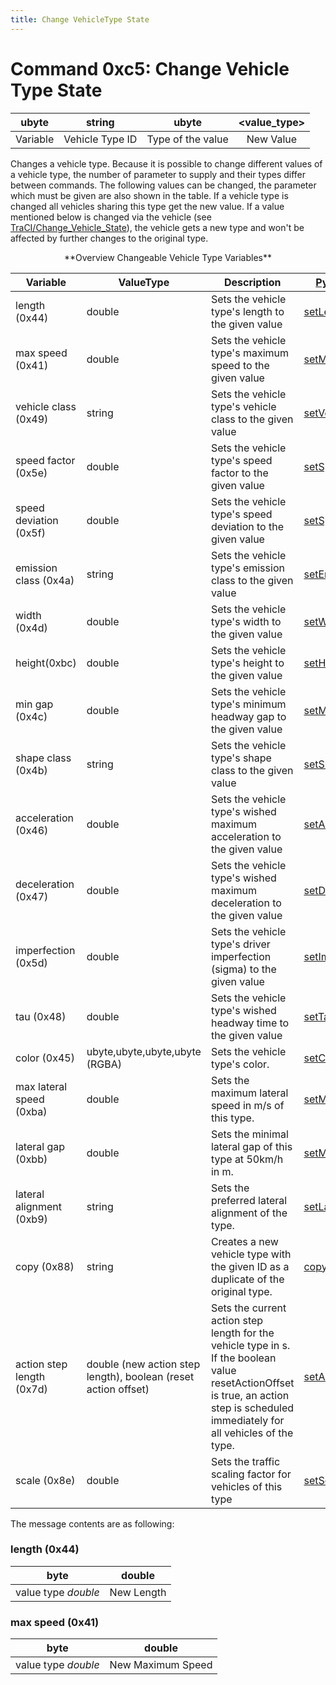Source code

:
 ```yaml
---
title: Change VehicleType State
---
```


# Command 0xc5: Change Vehicle Type State

|  ubyte   |     string      |       ubyte       | <value_type\> |
| :------: | :-------------: | :---------------: | :----------: |
| Variable | Vehicle Type ID | Type of the value |  New Value   |

Changes a vehicle type. Because it is possible to change different
values of a vehicle type, the number of parameter to supply and their
types differ between commands. The following values can be changed, the
parameter which must be given are also shown in the table. If a vehicle
type is changed all vehicles sharing this type get the new value. If a
value mentioned below is changed via the vehicle (see
[TraCI/Change_Vehicle_State](../TraCI/Change_Vehicle_State.md)),
the vehicle gets a new type and won't be affected by further changes to
the original type.

<center>**Overview Changeable Vehicle Type Variables**</center>

| Variable                  | ValueType                                                      | Description                                                                                                                                                                          | [Python Method](../TraCI/Interfacing_TraCI_from_Python.md)                                                |
| ------------------------- | -------------------------------------------------------------- | ------------------------------------------------------------------------------------------------------------------------------------------------------------------------------------ | -------------------------------------------------------------------------------------------------------------- |
| length (0x44)             | double                                                         | Sets the vehicle type's length to the given value                                                                                                                                    | [setLength](https://sumo.dlr.de/pydoc/traci._vehicletype.html#VehicleTypeDomain-setLength)                     |
| max speed (0x41)          | double                                                         | Sets the vehicle type's maximum speed to the given value                                                                                                                             | [setMaxSpeed](https://sumo.dlr.de/pydoc/traci._vehicletype.html#VehicleTypeDomain-setMaxSpeed)                 |
| vehicle class (0x49)      | string                                                         | Sets the vehicle type's vehicle class to the given value                                                                                                                             | [setVehicleClass](https://sumo.dlr.de/pydoc/traci._vehicletype.html#VehicleTypeDomain-setVehicleClass)         |
| speed factor (0x5e)       | double                                                         | Sets the vehicle type's speed factor to the given value                                                                                                                              | [setSpeedFactor](https://sumo.dlr.de/pydoc/traci._vehicletype.html#VehicleTypeDomain-setSpeedFactor)           |
| speed deviation (0x5f)    | double                                                         | Sets the vehicle type's speed deviation to the given value                                                                                                                           | [setSpeedDeviation](https://sumo.dlr.de/pydoc/traci._vehicletype.html#VehicleTypeDomain-setSpeedDeviation)     |
| emission class (0x4a)     | string                                                         | Sets the vehicle type's emission class to the given value                                                                                                                            | [setEmissionClass](https://sumo.dlr.de/pydoc/traci._vehicletype.html#VehicleTypeDomain-setEmissionClass)       |
| width (0x4d)              | double                                                         | Sets the vehicle type's width to the given value                                                                                                                                     | [setWidth](https://sumo.dlr.de/pydoc/traci._vehicletype.html#VehicleTypeDomain-setWidth)                       |
| height(0xbc)              | double                                                         | Sets the vehicle type's height to the given value                                                                                                                                    | [setHeight](https://sumo.dlr.de/pydoc/traci._vehicletype.html#VehicleTypeDomain-setHeight)                     |
| min gap (0x4c)            | double                                                         | Sets the vehicle type's minimum headway gap to the given value                                                                                                                       | [setMinGap](https://sumo.dlr.de/pydoc/traci._vehicletype.html#VehicleTypeDomain-setMinGap)                     |
| shape class (0x4b)        | string                                                         | Sets the vehicle type's shape class to the given value                                                                                                                               | [setShapeClass](https://sumo.dlr.de/pydoc/traci._vehicletype.html#VehicleTypeDomain-setShapeClass)             |
| acceleration (0x46)       | double                                                         | Sets the vehicle type's wished maximum acceleration to the given value                                                                                                               | [setAccel](https://sumo.dlr.de/pydoc/traci._vehicletype.html#VehicleTypeDomain-setAccel)                       |
| deceleration (0x47)       | double                                                         | Sets the vehicle type's wished maximum deceleration to the given value                                                                                                               | [setDecel](https://sumo.dlr.de/pydoc/traci._vehicletype.html#VehicleTypeDomain-setDecel)                       |
| imperfection (0x5d)       | double                                                         | Sets the vehicle type's driver imperfection (sigma) to the given value                                                                                                               | [setImperfection](https://sumo.dlr.de/pydoc/traci._vehicletype.html#VehicleTypeDomain-setImperfection)         |
| tau (0x48)                | double                                                         | Sets the vehicle type's wished headway time to the given value                                                                                                                       | [setTau](https://sumo.dlr.de/pydoc/traci._vehicletype.html#VehicleTypeDomain-setTau)                           |
| color (0x45)              | ubyte,ubyte,ubyte,ubyte (RGBA)                                 | Sets the vehicle type's color.                                                                                                                                                       | [setColor](https://sumo.dlr.de/pydoc/traci._vehicletype.html#VehicleTypeDomain-setColor)                       |
| max lateral speed (0xba)  | double                                                         | Sets the maximum lateral speed in m/s of this type.                                                                                                                                  | [setMaxSpeedLat](https://sumo.dlr.de/pydoc/traci._vehicletype.html#VehicleTypeDomain-setMaxSpeedLat)           |
| lateral gap (0xbb)        | double                                                         | Sets the minimal lateral gap of this type at 50km/h in m.                                                                                                                            | [setMinGapLat](https://sumo.dlr.de/pydoc/traci._vehicletype.html#VehicleTypeDomain-setMinGapLat)               |
| lateral alignment (0xb9)  | string                                                         | Sets the preferred lateral alignment of the type.                                                                                                                                    | [setLateralAlignment](https://sumo.dlr.de/pydoc/traci._vehicletype.html#VehicleTypeDomain-setLateralAlignment) |
| copy (0x88)               | string                                                         | Creates a new vehicle type with the given ID as a duplicate of the original type.                                                                                                    | [copy](https://sumo.dlr.de/pydoc/traci._vehicletype.html#VehicleTypeDomain-copy)                               |
| action step length (0x7d) | double (new action step length), boolean (reset action offset) | Sets the current action step length for the vehicle type in s. If the boolean value resetActionOffset is true, an action step is scheduled immediately for all vehicles of the type. | [setActionStepLength](https://sumo.dlr.de/pydoc/traci._vehicletype.html#VehicleTypeDomain-setActionStepLength)         |
| scale (0x8e) | double | Sets the traffic scaling factor for vehicles of this type | [setScale](https://sumo.dlr.de/pydoc/traci._vehicletype.html#VehicleTypeDomain-setScale)         |



The message contents are as following:

### length (0x44)

|        byte         |   double   |
| :-----------------: | :--------: |
| value type *double* | New Length |

### max speed (0x41)

|        byte         |      double       |
| :-----------------: | :---------------: |
| value type *double* | New Maximum Speed |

◆ Instructions for the task: Only the lines from the one holding "The message contents" to the end of the material are wanted, each transcribed exactly.

◆ Task answer:
The message contents are as following:

### length (0x44)

|        byte         |   double   |
| :-----------------: | :--------: |
| value type *double* | New Length |

### max speed (0x41)

|        byte         |      double       |
| :-----------------: | :---------------: |
| value type *double* | New Maximum Speed |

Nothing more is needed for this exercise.